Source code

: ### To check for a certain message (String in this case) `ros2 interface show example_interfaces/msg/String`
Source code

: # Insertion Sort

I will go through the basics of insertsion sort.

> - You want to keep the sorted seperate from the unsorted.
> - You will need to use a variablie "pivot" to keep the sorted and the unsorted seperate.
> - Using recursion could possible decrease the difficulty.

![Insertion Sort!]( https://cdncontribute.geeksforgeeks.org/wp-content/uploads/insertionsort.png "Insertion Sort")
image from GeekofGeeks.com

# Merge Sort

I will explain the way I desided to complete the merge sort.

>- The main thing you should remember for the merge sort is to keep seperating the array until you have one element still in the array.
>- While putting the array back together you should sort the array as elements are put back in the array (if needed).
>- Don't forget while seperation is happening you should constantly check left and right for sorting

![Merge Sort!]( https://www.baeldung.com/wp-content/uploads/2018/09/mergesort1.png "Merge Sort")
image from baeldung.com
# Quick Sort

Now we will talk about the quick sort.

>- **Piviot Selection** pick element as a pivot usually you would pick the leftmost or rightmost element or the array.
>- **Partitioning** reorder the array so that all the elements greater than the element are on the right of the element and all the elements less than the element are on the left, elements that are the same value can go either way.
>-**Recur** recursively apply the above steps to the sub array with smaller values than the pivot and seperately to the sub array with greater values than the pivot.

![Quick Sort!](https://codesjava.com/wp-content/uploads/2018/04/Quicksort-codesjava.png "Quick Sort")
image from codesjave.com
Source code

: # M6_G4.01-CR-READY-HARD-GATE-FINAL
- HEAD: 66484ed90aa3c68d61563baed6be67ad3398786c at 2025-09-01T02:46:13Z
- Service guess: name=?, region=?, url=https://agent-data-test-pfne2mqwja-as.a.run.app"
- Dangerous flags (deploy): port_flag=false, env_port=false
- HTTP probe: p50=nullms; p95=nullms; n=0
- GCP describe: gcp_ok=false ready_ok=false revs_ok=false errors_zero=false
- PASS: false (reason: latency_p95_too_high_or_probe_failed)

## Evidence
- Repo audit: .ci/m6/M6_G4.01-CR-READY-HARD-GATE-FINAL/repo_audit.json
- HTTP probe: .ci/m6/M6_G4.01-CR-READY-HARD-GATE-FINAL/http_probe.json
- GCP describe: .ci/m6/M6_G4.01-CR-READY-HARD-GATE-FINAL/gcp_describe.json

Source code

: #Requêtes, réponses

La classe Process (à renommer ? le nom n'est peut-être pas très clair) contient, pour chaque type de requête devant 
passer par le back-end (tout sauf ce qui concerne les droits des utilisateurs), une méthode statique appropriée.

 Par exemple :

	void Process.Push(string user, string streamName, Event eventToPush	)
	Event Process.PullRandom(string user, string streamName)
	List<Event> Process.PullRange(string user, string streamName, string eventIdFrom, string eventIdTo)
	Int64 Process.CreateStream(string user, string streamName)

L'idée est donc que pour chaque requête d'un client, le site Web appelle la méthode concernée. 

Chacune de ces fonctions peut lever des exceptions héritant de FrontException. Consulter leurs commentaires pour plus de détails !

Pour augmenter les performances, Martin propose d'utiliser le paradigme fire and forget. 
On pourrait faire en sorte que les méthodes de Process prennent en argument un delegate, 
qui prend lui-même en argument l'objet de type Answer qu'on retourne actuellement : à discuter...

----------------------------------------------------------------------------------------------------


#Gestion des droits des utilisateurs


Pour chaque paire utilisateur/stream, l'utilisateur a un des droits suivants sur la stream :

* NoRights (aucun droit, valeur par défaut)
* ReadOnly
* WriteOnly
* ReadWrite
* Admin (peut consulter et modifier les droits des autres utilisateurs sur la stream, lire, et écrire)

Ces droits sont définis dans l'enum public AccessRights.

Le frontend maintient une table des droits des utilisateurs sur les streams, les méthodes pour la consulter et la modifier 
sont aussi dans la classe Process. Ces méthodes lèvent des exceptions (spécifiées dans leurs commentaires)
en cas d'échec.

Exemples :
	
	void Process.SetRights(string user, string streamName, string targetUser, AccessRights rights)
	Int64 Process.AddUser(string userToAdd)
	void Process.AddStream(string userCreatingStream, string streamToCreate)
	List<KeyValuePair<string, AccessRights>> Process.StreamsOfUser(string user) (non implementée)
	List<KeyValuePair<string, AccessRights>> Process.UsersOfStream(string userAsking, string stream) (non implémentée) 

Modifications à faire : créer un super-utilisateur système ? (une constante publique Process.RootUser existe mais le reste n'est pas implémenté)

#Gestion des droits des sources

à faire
● ● ●
# [EXERCISE DETAILS]
All lines in the listing above between the line with "Now we will talk about the quick sort." and the line with "- HEAD: 66484ed90aa3c68d61563baed6be67ad3398786c", inclusive, should be set down exactly, and no line outside that range.

# [PROBLEM SOLUTION]
Now we will talk about the quick sort.

>- **Piviot Selection** pick element as a pivot usually you would pick the leftmost or rightmost element or the array.
>- **Partitioning** reorder the array so that all the elements greater than the element are on the right of the element and all the elements less than the element are on the left, elements that are the same value can go either way.
>-**Recur** recursively apply the above steps to the sub array with smaller values than the pivot and seperately to the sub array with greater values than the pivot.

![Quick Sort!](https://codesjava.com/wp-content/uploads/2018/04/Quicksort-codesjava.png "Quick Sort")
image from codesjave.com
Source code

: # M6_G4.01-CR-READY-HARD-GATE-FINAL
- HEAD: 66484ed90aa3c68d61563baed6be67ad3398786c at 2025-09-01T02:46:13Z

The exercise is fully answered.